Students and co-op placement employers share work term experiences over breakfast.

By Geoff Ash

The annual Toast to Hire Learning event, which brings together students, student employers and community partners to say thank you, and to spark conversations around job searching, employment and retention, took on a new format this year, and was not unlike a round of speed dating.

Hosted by Career Development and Experiential Learning (CDEL), and the Division of Co-operative Education, it provides a unique opportunity for their employer partners, explained Chris Hounsell, acting director, CDEL.

"We offer them something as a thank you that they can't get from other organizations that they are members of, and that is students' voices and students' perspectives. We wanted to offer them a chance to engage their future employees and ask them questions around recruitment and retention."

Over breakfast, representatives from the public, private, and not-for-profit sectors were treated to the unique perspective of 16 Memorial students participating in co-op work term placements and from a broad range of academic programs and backgrounds as they rotated table to table. Employers had five minutes with each student to ask questions and discuss subjects like generational conflict, job searching and job satisfaction.

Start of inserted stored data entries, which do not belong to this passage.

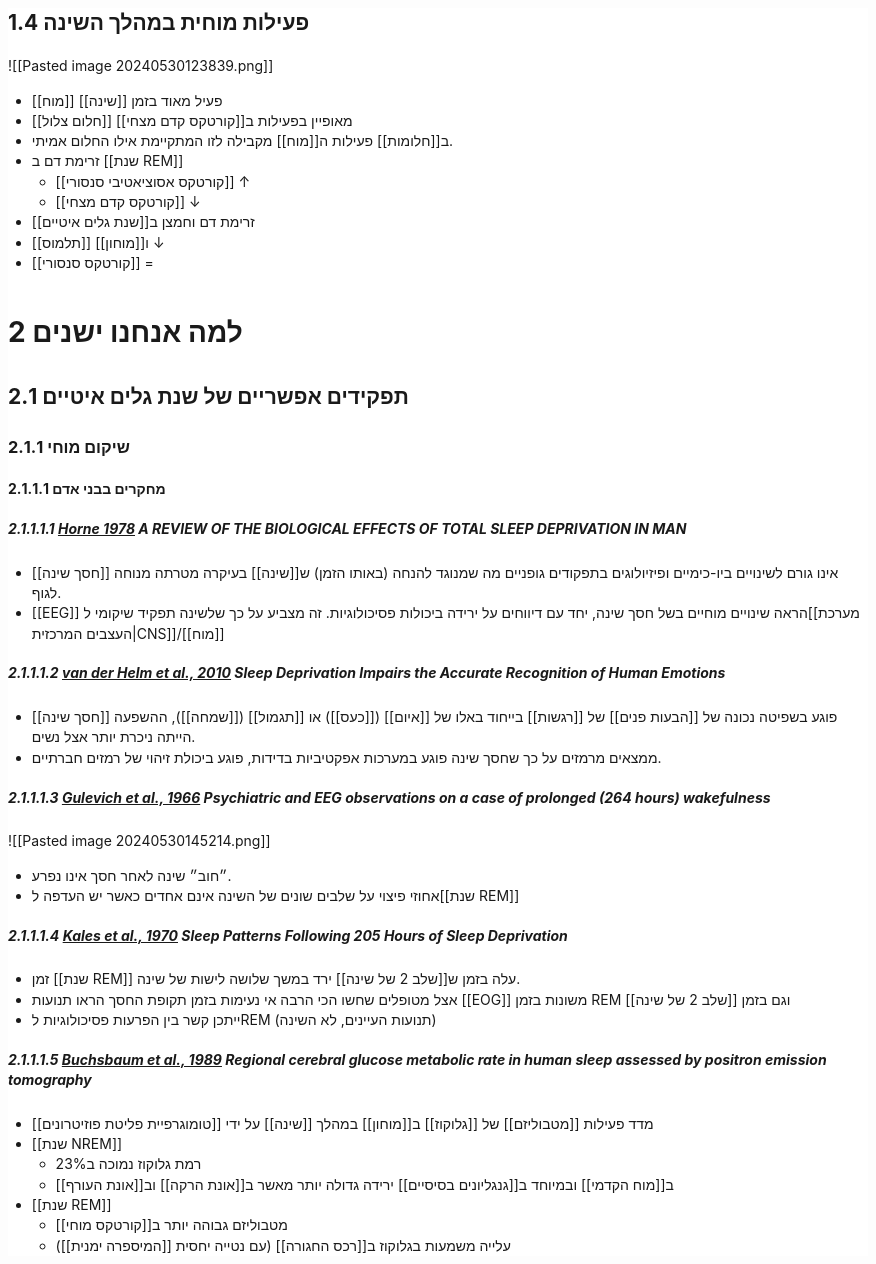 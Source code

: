 ## 1.4	פעילות מוחית במהלך השינה
![[Pasted image 20240530123839.png]]
- [[מוח]] פעיל מאוד בזמן [[שינה]]
- [[חלום צלול]] מאופיין בפעילות ב[[קורטקס קדם מצחי]]
- ב[[חלומות]] פעילות ה[[מוח]] מקבילה לזו המתקיימת אילו החלום אמיתי.
- זרימת דם ב [[שנת REM]] 
	- [[קורטקס אסוציאטיבי סנסורי]] ↑
	- [[קורטקס קדם מצחי]] ↓
- זרימת דם וחמצן ב[[שנת גלים איטיים]]  
- [[תלמוס]] ו[[מוחון]] ↓
- [[קורטקס סנסורי]] =
# 2	למה אנחנו ישנים
## 2.1	תפקידים אפשריים של שנת גלים איטיים
### 2.1.1	שיקום מוחי
#### 2.1.1.1	מחקרים בבני אדם
##### 2.1.1.1.1	[Horne 1978](https://sci-hub.ru/10.1016/0301-0511%2878%2990042-X) A REVIEW OF THE BIOLOGICAL EFFECTS OF TOTAL SLEEP DEPRIVATION IN MAN
- [[חסך שינה]] אינו גורם לשינויים ביו-כימיים ופיזיולוגים בתפקודים גופניים מה שמנוגד להנחה (באותו הזמן) ש[[שינה]] בעיקרה מטרתה מנוחה לגוף. 
- [[EEG]] הראה שינויים מוחיים בשל חסך שינה, יחד עם דיווחים על ירידה ביכולות פסיכולוגיות. זה מצביע על כך שלשינה תפקיד שיקומי ל[[מערכת העצבים המרכזית|CNS]]/[[מוח]]
##### 2.1.1.1.2	[van der Helm et al., 2010](https://sci-hub.ru/10.1093/sleep/33.3.335) Sleep Deprivation Impairs the Accurate Recognition of Human Emotions
- [[חסך שינה]] פוגע בשפיטה נכונה של [[הבעות פנים]] של [[רגשות]] בייחוד באלו של [[איום]] ([[כעס]]) או [[תגמול]] ([[שמחה]]), ההשפעה הייתה ניכרת יותר אצל נשים. 
- ממצאים מרמזים על כך שחסך שינה פוגע במערכות אפקטיביות בדידות, פוגע ביכולת זיהוי של רמזים חברתיים.
##### 2.1.1.1.3	[Gulevich et al., 1966](https://sci-hub.ru/10.1001/archpsyc.1966.01730130031005) Psychiatric and EEG observations on a case of prolonged (264 hours) wakefulness
![[Pasted image 20240530145214.png]]
- ״חוב״ שינה לאחר חסך אינו נפרע.
- אחוזי פיצוי על שלבים שונים של השינה אינם אחדים כאשר יש העדפה ל[[שנת REM]]
##### 2.1.1.1.4	[Kales et al., 1970](https://sci-hub.ru/10.1097/00006842-197003000-00005) Sleep Patterns Following 205 Hours of Sleep Deprivation
- זמן [[שנת REM]] עלה בזמן ש[[שלב 2 של שינה]] ירד במשך שלושה לישות של שינה. 
- אצל מטופלים שחשו הכי הרבה אי נעימות בזמן תקופת החסך הראו תנועות [[EOG]] משונות בזמן REM וגם בזמן [[שלב 2 של שינה]]
- ייתכן קשר בין הפרעות פסיכולוגיות לREM (תנועות העיינים, לא השינה)
##### 2.1.1.1.5	[Buchsbaum et al., 1989](https://sci-hub.ru/10.1016/0024-3205%2889%2990021-0) Regional cerebral glucose metabolic rate in human sleep assessed by positron emission tomography
- מדד פעילות [[מטבוליזם]] של [[גלוקוז]] ב[[מוחון]] במהלך [[שינה]] על ידי [[טומוגרפיית פליטת פוזיטרונים]]
- [[שנת NREM]]
	- רמת גלוקוז נמוכה ב23%
	- ב[[מוח הקדמי]] ובמיוחד ב[[גנגליונים בסיסיים]] ירידה גדולה יותר מאשר ב[[אונת הרקה]] וב[[אונת העורף]]
- [[שנת REM]]
	- מטבוליזם גבוהה יותר ב[[קורטקס מוחי]] 
	- עלייה משמעות בגלוקוז ב[[רכס החגורה]] (עם נטייה יחסית [[המיספרה ימנית]])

And participating employers appreciated the opportunity. Sherrill Norris, human resources adviser with Husky Energy, was one of almost 100 employer representatives in attendance and said it was an extremely useful exercise.

"It was a great experience for me to engage with co-operative education and new grad students to understand their expectations when looking for jobs, and it was beneficial to hear what they look for in an employer," she said. "Husky hires 20-22 students per semester and it's important that we understand what the next generation is looking for, particularly in our changing labour market."

The benefits that employment-related programs provide to students cannot be overstated, said Dr. Peter Rans, director, Division of Co-operative Education.

"Any experiential learning program provides students with an opportunity to use their theoretical, academic knowledge in applied settings," he said.

"Co-operative education is the most advanced, sustained and systematic form of experiential education. Employers benefit hugely from the presence of co-operative education students as they get to assess the next generation of employees in real work situations before they graduate. Relationships are established that lead to employment when students graduate. Students are provided with paid opportunities to test their learning and their intended professions. Co-operative education work terms are frequently transformative and provide learning experiences students wouldn't otherwise encounter."

Event organizers, as well as attendees, were pleased with the new format, and intend to carry it over into next year's celebration.